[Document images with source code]
· · · · · · ·

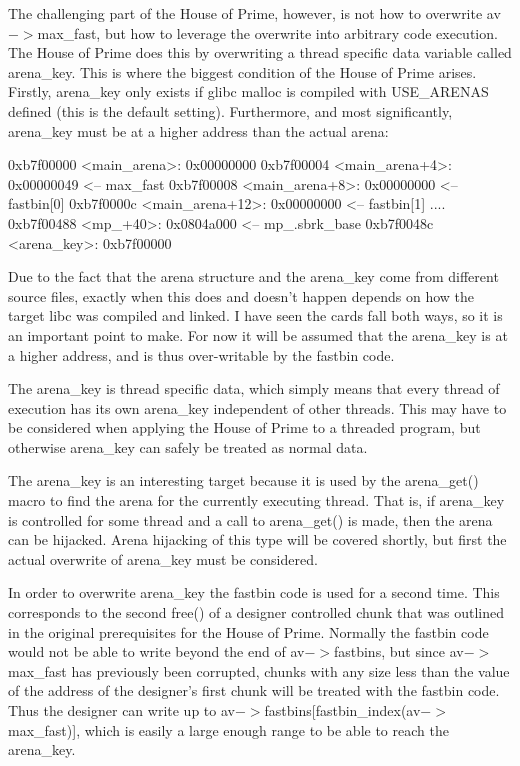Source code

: \documentclass[12pt]{article}
\begin{document}
The challenging part of the House of Prime, however, is not how to
overwrite av$->$max\_fast, but how to leverage the overwrite into
arbitrary code execution. The House of Prime does this by
overwriting a thread specific data variable called arena\_key. This
is where the biggest condition of the House of Prime arises.
Firstly, arena\_key only exists if glibc malloc is compiled with
USE\_ARENAS defined (this is the default setting). Furthermore, and
most significantly, arena\_key must be at a higher address than the
actual arena:
\begin{verbnobox}[\small]
0xb7f00000 <main_arena>:        0x00000000
0xb7f00004 <main_arena+4>:      0x00000049      <-- max\_fast
0xb7f00008 <main_arena+8>:      0x00000000      <-- fastbin[0]
0xb7f0000c <main_arena+12>:     0x00000000      <-- fastbin[1]
....
0xb7f00488 <mp_+40>:            0x0804a000      <-- mp_.sbrk_base
0xb7f0048c <arena\_key>:         0xb7f00000
\end{verbnobox}

Due to the fact that the arena structure and the arena\_key come
from different source files, exactly when this does and doesn't
happen depends on how the target libc was compiled and linked. I
have seen the cards fall both ways, so it is an important point to
make. For now it will be assumed that the arena\_key is at a higher
address, and is thus over-writable by the fastbin code.

The arena\_key is thread specific data, which simply means that
every thread of execution has its own arena\_key independent of
other threads. This may have to be considered when applying the
House of Prime to a threaded program, but otherwise arena\_key can
safely be treated as normal data.

The arena\_key is an interesting target because it is used by the
arena\_get() macro to find the arena for the currently executing
thread. That is, if arena\_key is controlled for some thread and a
call to arena\_get() is made, then the arena can be hijacked. Arena
hijacking of this type will be covered shortly, but first the
actual overwrite of arena\_key must be considered.

In order to overwrite arena\_key the fastbin code is used for a
second time. This corresponds to the second free() of a designer
controlled chunk that was outlined in the original prerequisites
for the House of Prime. Normally the fastbin code would not be able
to write beyond the end of av$->$fastbins, but since av$->$max\_fast has
previously been corrupted, chunks with any size less than the value
of the address of the designer's first chunk will be treated with
the fastbin code. Thus the designer can write up to av$->$fastbins[fastbin\_index(av$->$max\_fast)], which is easily a large
enough range to be able to reach the arena\_key.
\end{document}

· · · · · · ·

--- WHAT YOU HAVE TO DO ---
Could you retype all the entries exactly, skipping the pictures?

--- ANSWER TO THIS EXERCISE ---
Source code

: \documentclass[12pt]{article}
\begin{document}
The challenging part of the House of Prime, however, is not how to
overwrite av$->$max\_fast, but how to leverage the overwrite into
arbitrary code execution. The House of Prime does this by
overwriting a thread specific data variable called arena\_key. This
is where the biggest condition of the House of Prime arises.
Firstly, arena\_key only exists if glibc malloc is compiled with
USE\_ARENAS defined (this is the default setting). Furthermore, and
most significantly, arena\_key must be at a higher address than the
actual arena:
\begin{verbnobox}[\small]
0xb7f00000 <main_arena>:        0x00000000
0xb7f00004 <main_arena+4>:      0x00000049      <-- max\_fast
0xb7f00008 <main_arena+8>:      0x00000000      <-- fastbin[0]
0xb7f0000c <main_arena+12>:     0x00000000      <-- fastbin[1]
....
0xb7f00488 <mp_+40>:            0x0804a000      <-- mp_.sbrk_base
0xb7f0048c <arena\_key>:         0xb7f00000
\end{verbnobox}

Due to the fact that the arena structure and the arena\_key come
from different source files, exactly when this does and doesn't
happen depends on how the target libc was compiled and linked. I
have seen the cards fall both ways, so it is an important point to
make. For now it will be assumed that the arena\_key is at a higher
address, and is thus over-writable by the fastbin code.

The arena\_key is thread specific data, which simply means that
every thread of execution has its own arena\_key independent of
other threads. This may have to be considered when applying the
House of Prime to a threaded program, but otherwise arena\_key can
safely be treated as normal data.

The arena\_key is an interesting target because it is used by the
arena\_get() macro to find the arena for the currently executing
thread. That is, if arena\_key is controlled for some thread and a
call to arena\_get() is made, then the arena can be hijacked. Arena
hijacking of this type will be covered shortly, but first the
actual overwrite of arena\_key must be considered.

In order to overwrite arena\_key the fastbin code is used for a
second time. This corresponds to the second free() of a designer
controlled chunk that was outlined in the original prerequisites
for the House of Prime. Normally the fastbin code would not be able
to write beyond the end of av$->$fastbins, but since av$->$max\_fast has
previously been corrupted, chunks with any size less than the value
of the address of the designer's first chunk will be treated with
the fastbin code. Thus the designer can write up to av$->$fastbins[fastbin\_index(av$->$max\_fast)], which is easily a large
enough range to be able to reach the arena\_key.
\end{document}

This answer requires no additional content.